§ How to complete this task: The full set of entries is to be returned word for word.

Stored entries:
<<<<
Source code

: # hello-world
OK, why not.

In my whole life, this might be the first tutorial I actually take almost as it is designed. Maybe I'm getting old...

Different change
>>>>
§ Response to this exercise:
Source code

: # hello-world
OK, why not.

In my whole life, this might be the first tutorial I actually take almost as it is designed. Maybe I'm getting old...

Different change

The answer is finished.